═════ Entries provided
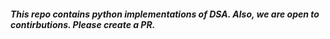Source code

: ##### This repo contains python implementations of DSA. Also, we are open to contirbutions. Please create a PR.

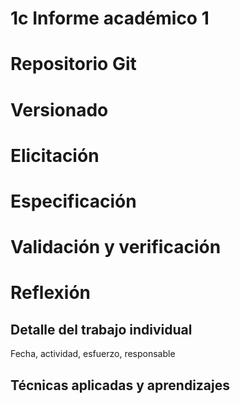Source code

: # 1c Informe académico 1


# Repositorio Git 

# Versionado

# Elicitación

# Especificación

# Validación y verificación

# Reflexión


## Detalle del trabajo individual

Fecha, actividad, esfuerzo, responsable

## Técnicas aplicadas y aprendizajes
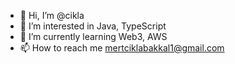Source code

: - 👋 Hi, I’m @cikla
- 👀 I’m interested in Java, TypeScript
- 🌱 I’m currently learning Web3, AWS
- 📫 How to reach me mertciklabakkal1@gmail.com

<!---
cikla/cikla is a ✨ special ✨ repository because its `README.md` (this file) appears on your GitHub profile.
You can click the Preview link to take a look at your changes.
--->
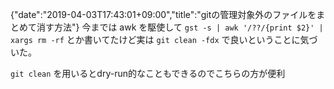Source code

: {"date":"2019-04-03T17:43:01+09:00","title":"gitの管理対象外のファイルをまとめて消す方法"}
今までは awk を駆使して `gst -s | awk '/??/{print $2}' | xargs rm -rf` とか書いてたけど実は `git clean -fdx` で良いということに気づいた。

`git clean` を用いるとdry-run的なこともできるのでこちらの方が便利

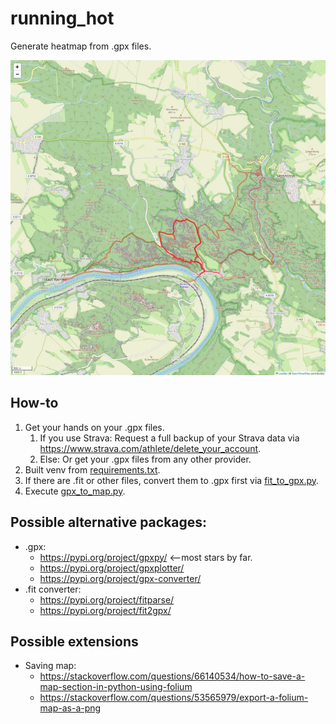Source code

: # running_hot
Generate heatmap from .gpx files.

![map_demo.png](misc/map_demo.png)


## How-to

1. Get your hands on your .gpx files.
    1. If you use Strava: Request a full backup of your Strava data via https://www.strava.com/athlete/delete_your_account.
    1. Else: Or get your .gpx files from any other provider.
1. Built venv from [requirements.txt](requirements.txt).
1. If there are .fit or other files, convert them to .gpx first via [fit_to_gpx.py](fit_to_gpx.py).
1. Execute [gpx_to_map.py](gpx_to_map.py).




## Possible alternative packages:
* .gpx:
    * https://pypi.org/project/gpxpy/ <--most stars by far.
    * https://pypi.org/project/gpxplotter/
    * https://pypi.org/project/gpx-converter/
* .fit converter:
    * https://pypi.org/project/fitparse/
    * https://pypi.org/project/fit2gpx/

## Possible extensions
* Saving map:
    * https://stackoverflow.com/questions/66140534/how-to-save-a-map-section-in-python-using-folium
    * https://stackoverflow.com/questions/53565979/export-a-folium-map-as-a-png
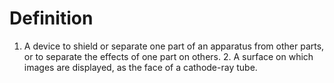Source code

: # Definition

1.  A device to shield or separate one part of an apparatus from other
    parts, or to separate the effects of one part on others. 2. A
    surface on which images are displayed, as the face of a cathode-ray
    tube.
══════════
═════ Entries provided
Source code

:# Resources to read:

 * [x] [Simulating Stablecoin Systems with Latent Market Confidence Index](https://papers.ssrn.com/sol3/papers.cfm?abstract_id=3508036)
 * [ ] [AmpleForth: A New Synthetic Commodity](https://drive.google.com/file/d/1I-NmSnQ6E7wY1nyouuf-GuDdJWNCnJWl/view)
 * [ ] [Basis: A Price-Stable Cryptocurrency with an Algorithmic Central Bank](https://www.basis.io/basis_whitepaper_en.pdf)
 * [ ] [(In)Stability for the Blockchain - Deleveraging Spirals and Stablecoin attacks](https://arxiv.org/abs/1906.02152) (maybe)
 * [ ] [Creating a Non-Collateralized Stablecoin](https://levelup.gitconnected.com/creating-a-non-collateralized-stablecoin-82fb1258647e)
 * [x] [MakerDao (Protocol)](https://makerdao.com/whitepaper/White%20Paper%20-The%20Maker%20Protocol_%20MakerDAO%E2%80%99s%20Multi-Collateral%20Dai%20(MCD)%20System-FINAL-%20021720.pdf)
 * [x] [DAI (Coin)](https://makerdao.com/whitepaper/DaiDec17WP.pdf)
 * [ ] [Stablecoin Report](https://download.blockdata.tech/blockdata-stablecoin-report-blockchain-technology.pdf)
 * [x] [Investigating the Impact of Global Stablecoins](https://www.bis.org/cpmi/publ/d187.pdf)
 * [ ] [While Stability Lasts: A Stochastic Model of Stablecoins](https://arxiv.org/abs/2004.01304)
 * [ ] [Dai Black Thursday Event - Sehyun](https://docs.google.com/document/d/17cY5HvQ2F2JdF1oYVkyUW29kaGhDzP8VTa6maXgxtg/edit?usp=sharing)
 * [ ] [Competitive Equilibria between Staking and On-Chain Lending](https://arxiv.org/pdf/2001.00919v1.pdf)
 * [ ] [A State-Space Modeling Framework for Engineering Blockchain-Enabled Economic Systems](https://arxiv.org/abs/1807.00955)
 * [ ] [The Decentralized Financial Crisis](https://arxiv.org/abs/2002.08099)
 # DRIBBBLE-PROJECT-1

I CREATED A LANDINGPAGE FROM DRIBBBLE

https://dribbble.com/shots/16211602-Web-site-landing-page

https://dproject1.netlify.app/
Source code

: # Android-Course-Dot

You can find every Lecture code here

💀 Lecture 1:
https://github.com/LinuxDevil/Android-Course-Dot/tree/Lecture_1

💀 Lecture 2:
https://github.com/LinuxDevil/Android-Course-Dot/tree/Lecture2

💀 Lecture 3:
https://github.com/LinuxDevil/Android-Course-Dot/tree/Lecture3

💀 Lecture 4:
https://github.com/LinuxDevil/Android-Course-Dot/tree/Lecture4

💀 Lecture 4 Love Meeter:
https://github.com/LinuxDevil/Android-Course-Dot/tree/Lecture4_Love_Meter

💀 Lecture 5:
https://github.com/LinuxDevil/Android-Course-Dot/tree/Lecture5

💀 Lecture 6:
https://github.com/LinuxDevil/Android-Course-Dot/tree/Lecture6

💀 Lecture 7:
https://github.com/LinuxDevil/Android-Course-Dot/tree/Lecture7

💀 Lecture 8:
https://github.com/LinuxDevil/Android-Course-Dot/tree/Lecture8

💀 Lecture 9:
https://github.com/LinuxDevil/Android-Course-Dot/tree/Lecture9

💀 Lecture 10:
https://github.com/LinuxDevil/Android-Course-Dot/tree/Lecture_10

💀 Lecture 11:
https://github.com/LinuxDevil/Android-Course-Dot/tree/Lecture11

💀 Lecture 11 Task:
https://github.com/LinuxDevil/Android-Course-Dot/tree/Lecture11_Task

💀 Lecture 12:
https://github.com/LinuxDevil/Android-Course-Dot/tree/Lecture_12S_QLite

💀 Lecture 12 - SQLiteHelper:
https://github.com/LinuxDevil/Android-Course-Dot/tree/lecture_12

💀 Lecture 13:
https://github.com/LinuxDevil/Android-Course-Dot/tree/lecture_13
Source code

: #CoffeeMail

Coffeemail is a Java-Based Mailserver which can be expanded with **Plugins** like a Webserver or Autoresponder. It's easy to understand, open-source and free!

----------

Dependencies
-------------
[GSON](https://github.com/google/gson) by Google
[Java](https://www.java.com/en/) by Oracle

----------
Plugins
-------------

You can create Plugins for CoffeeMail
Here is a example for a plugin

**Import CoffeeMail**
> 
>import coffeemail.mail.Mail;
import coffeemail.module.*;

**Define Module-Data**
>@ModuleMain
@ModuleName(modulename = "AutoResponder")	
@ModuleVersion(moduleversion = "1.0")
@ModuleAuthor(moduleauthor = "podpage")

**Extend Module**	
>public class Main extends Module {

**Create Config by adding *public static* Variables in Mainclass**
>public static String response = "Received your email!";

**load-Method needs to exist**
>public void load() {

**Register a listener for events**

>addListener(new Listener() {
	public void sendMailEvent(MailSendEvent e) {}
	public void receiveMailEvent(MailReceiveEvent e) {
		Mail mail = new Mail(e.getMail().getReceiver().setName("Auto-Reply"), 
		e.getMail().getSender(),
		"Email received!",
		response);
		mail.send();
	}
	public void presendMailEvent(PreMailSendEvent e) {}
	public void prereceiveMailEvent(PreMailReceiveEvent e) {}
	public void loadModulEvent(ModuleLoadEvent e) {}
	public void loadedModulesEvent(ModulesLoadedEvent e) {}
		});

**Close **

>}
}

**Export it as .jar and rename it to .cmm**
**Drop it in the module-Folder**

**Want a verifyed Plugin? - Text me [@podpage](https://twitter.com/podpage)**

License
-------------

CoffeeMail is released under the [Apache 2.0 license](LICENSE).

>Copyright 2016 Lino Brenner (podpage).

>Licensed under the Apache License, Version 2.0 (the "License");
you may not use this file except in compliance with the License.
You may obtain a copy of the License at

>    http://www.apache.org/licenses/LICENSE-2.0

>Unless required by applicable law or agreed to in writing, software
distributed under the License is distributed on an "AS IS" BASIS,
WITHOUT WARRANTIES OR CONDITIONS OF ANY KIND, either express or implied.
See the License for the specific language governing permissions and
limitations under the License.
══════════
═════ Entries provided
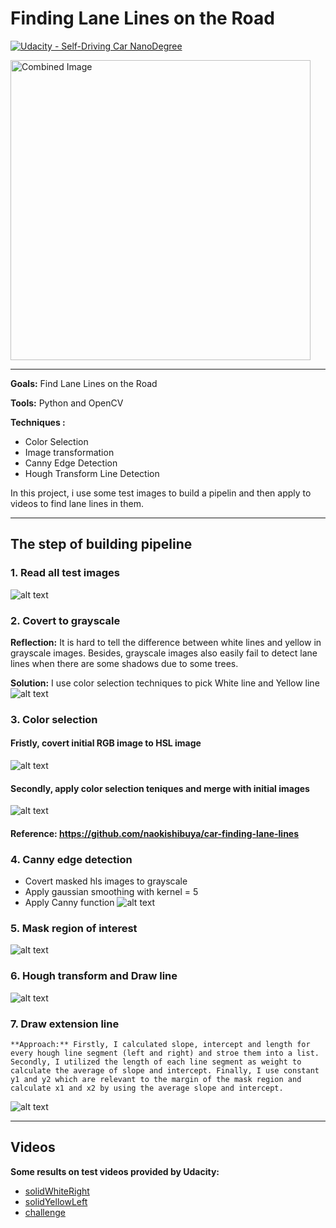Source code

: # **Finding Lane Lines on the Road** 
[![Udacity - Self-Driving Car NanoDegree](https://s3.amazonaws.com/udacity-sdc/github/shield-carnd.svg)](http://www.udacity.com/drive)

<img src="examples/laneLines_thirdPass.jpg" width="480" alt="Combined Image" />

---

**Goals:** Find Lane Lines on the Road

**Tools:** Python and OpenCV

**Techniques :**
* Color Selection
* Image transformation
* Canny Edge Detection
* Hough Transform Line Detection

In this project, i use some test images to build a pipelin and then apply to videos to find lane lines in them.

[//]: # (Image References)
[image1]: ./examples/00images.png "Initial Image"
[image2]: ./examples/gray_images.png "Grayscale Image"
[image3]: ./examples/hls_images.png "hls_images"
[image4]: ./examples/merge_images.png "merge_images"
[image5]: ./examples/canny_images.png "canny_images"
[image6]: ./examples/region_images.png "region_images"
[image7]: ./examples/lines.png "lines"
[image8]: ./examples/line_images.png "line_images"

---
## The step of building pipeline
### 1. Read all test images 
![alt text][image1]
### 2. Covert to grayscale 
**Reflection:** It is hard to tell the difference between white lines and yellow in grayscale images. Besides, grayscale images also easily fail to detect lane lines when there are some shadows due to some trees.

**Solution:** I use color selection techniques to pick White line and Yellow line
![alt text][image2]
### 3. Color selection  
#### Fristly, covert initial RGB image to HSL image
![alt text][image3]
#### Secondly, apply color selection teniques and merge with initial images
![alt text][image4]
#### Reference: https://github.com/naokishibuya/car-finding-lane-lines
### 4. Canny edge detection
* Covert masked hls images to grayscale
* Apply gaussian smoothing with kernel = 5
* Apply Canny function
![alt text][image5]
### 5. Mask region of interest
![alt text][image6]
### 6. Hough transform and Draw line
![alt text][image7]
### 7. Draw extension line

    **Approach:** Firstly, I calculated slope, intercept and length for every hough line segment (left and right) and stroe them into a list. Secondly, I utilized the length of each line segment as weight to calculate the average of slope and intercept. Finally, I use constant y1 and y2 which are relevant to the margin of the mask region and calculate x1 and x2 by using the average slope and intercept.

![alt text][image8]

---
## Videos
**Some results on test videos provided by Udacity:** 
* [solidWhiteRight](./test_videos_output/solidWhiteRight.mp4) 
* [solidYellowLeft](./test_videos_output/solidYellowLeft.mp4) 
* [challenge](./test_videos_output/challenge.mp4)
══════════
- **Task objective**
Go through the records and show every line with the string "which" in it.

- **Output of the exercise**
    surface on which images are displayed, as the face of a cathode-ray
Coffeemail is a Java-Based Mailserver which can be expanded with **Plugins** like a Webserver or Autoresponder. It's easy to understand, open-source and free!
    **Approach:** Firstly, I calculated slope, intercept and length for every hough line segment (left and right) and stroe them into a list. Secondly, I utilized the length of each line segment as weight to calculate the average of slope and intercept. Finally, I use constant y1 and y2 which are relevant to the margin of the mask region and calculate x1 and x2 by using the average slope and intercept.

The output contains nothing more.